The company reported revenues of (Yen) JPY3,569,006 million for the fiscal year ended March 2022 (FY2022), an increase of 11.6% over FY2021. In FY2022, the company’s operating margin was 12.5%, compared to an operating margin of 18.8% in FY2021. In FY2022, the company recorded a net margin of 6.4%, compared to a net margin of 11.8% in FY2021. The company reported revenues of JPY1,096,551 million for the third quarter ended December 2022, an increase of 9.4% over the previous quarter.

For a complete picture of Pevonedistat hydrochloride’s valuation, buy the drug’s risk-adjusted NPV model (rNPV) here.
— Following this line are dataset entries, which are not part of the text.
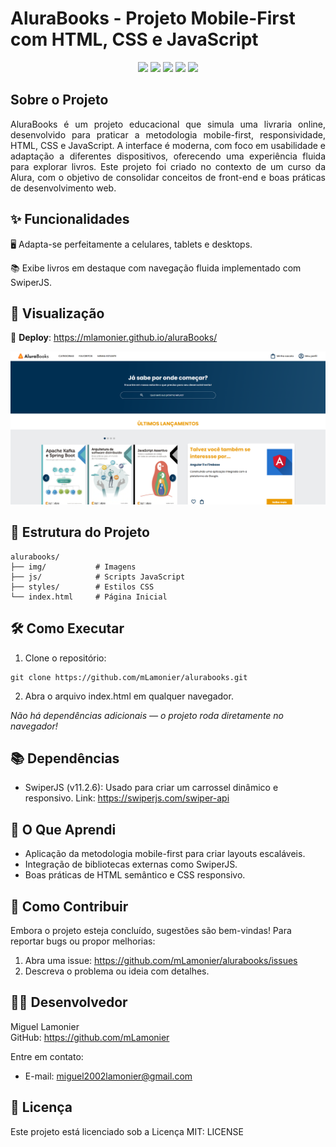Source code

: # AluraBooks - Projeto Mobile-First com HTML, CSS e JavaScript 

<p align="center">
  <img src="https://img.shields.io/static/v1?label=html&message=marcacao&color=blue&style=for-the-badge&logo=HTML5"/>
  <img src="https://img.shields.io/static/v1?label=css3&message=estilizacao&color=blue&style=for-the-badge&logo=CSS3"/>
  <img src="https://img.shields.io/static/v1?label=javascript&message=linguagem&color=blue&style=for-the-badge&logo=JAVASCRIPT"/>
  <img src="https://img.shields.io/static/v1?label=GitHub%20Pages&message=deploy&color=blue&style=for-the-badge&logo=github"/>
  <img src="https://img.shields.io/static/v1?label=Status&message=Concluido&color=green&style=for-the-badge"/>
</p>

## Sobre o Projeto

<p align="justify">
  AluraBooks é um projeto educacional que simula uma livraria online, desenvolvido para praticar a metodologia mobile-first, responsividade, HTML, CSS e JavaScript. A interface é moderna, com foco em usabilidade e adaptação a diferentes dispositivos, oferecendo uma experiência fluida para explorar livros. Este projeto foi criado no contexto de um curso da Alura, com o objetivo de consolidar conceitos de front-end e boas práticas de desenvolvimento web.
</p>

## ✨ Funcionalidades

🖥️ Adapta-se perfeitamente a celulares, tablets e desktops. 

📚 Exibe livros em destaque com navegação fluida implementado com SwiperJS.

## 🚀 Visualização

🔗 **Deploy**: https://mlamonier.github.io/aluraBooks/

![AluraBooks Screenshot](img/captura%20de%20tela%20site.png)

## 📂 Estrutura do Projeto

```
alurabooks/
├── img/           # Imagens
├── js/            # Scripts JavaScript
├── styles/        # Estilos CSS
└── index.html     # Página Inicial
```

## 🛠️ Como Executar

1. Clone o repositório:

```
git clone https://github.com/mLamonier/alurabooks.git
```

2. Abra o arquivo index.html em qualquer navegador.

*Não há dependências adicionais — o projeto roda diretamente no navegador!*

## 📚 Dependências

- SwiperJS (v11.2.6): Usado para criar um carrossel dinâmico e responsivo. Link: https://swiperjs.com/swiper-api

## 🧠 O Que Aprendi

- Aplicação da metodologia mobile-first para criar layouts escaláveis.
- Integração de bibliotecas externas como SwiperJS.
- Boas práticas de HTML semântico e CSS responsivo.

## 🤝 Como Contribuir

Embora o projeto esteja concluído, sugestões são bem-vindas! Para reportar bugs ou propor melhorias:
1. Abra uma issue: https://github.com/mLamonier/alurabooks/issues
2. Descreva o problema ou ideia com detalhes.

## 👨‍💻 Desenvolvedor

Miguel Lamonier  
GitHub: https://github.com/mLamonier

Entre em contato:    
- E-mail: miguel2002lamonier@gmail.com

## 📜 Licença

Este projeto está licenciado sob a Licença MIT: LICENSE
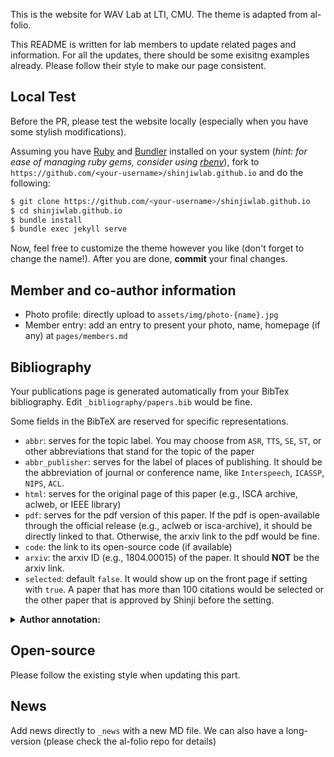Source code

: This is the website for WAV Lab at LTI, CMU. The theme is adapted from al-folio.

This README is written for lab members to update related pages and information. For all the updates, there should be some exisitng examples already. Please follow their style to make our page consistent.

## Local Test
Before the PR, please test the website locally (especially when you have some stylish modifications).

Assuming you have [Ruby](https://www.ruby-lang.org/en/downloads/) and [Bundler](https://bundler.io/) installed on your system (*hint: for ease of managing ruby gems, consider using [rbenv](https://github.com/rbenv/rbenv)*), fork to `https://github.com/<your-username>/shinjiwlab.github.io` and do the following:

```bash
$ git clone https://github.com/<your-username>/shinjiwlab.github.io
$ cd shinjiwlab.github.io
$ bundle install
$ bundle exec jekyll serve
```

Now, feel free to customize the theme however you like (don't forget to change the name!).
After you are done, **commit** your final changes.

## Member and co-author information

- Photo profile: directly upload to `assets/img/photo-{name}.jpg`
- Member entry: add an entry to present your photo, name, homepage (if any) at `pages/members.md`


## Bibliography

Your publications page is generated automatically from your BibTex bibliography.
Edit `_bibliography/papers.bib` would be fine.

Some fields in the BibTeX are reserved for specific representations.
- `abbr`: serves for the topic label. You may choose from `ASR`, `TTS`, `SE`, `ST`, or other abbreviations that stand for the topic of the paper
- `abbr_publisher`: serves for the label of places of publishing. It should be the abbreviation of journal or conference name, like `Interspeech`, `ICASSP`, `NIPS`, `ACL`.
- `html`: serves for the original page of this paper (e.g., ISCA archive, aclweb, or IEEE library)
- `pdf`: serves for the pdf version of this paper. If the pdf is open-available through the official release (e.g., aclweb or isca-archive), it should be directly linked to that. Otherwise, the arxiv link to the pdf would be fine.
- `code`: the link to its open-source code (if available)
- `arxiv`: the arxiv ID (e.g., 1804.00015) of the paper. It should <strong>NOT</strong> be the arxiv link.
- `selected`: default `false`. It would show up on the front page if setting with `true`. A paper that has more than 100 citations would be selected or the other paper that is approved by Shinji before the setting.

<details><summary><strong>Author annotation:</strong></summary>

In publications, the author entry for yourself is identified by string `scholar:last_name` and string array `scholar:first_name` in `_config.yml`:
```
scholar:
  last_name: Einstein
  first_name: [Albert, A.]
```
If the entry matches the last name and one form of the first name, it will be underlined.
Keep meta-information about your co-authors in `_data/coauthors.yml`, and Jekyll will insert links to their webpages automatically.
The co-author data format in `_data/coauthors.yml` is as follows,
```
"Adams":
  - firstname: ["Edwin", "E.", "E. P.", "Edwin Plimpton"]
    url: https://en.wikipedia.org/wiki/Edwin_Plimpton_Adams

"Podolsky":
  - firstname: ["Boris", "B.", "B. Y.", "Boris Yakovlevich"]
    url: https://en.wikipedia.org/wiki/Boris_Podolsky

"Rosen":
  - firstname: ["Nathan", "N."]
    url: https://en.wikipedia.org/wiki/Nathan_Rosen

"Bach":
  - firstname: ["Johann Sebastian", "J. S."]
    url: https://en.wikipedia.org/wiki/Johann_Sebastian_Bach

  - firstname: ["Carl Philipp Emanuel", "C. P. E."]
    url: https://en.wikipedia.org/wiki/Carl_Philipp_Emanuel_Bach
```
If the entry matches one of the combinations of the last names and the first names, it will be highlighted and linked to the url provided.

</details>

## Open-source
Please follow the existing style when updating this part. 

## News
Add news directly to `_news` with a new MD file. We can also have a long-version (please check the al-folio repo for details)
GlobalData, the leading provider of industry intelligence, provided the underlying data, research, and analysis used to produce this article.

To create this model, GlobalData takes into account factors including patent law, known and projected regulatory approval processes, cash flows, drug margins and company expenses. Combining these data points with GlobalData’s world class analysis creates high value models that companies can use to help in evaluation processes for each drug or company.

The rNPV method integrates the probability of a drug reaching a clinical stage into the cash flow at that time, which provides a more accurate valuation, as it considers the probability that the drug never makes it through the clinical pathway to commercialization. GlobalData’s rNPV model uses proprietary likelihood of approval (LoA) and phase transition success rate (PTSR) data for the indication in the highest development stage, which can be found on GlobalData’s Pharmaceutical Intelligence Center.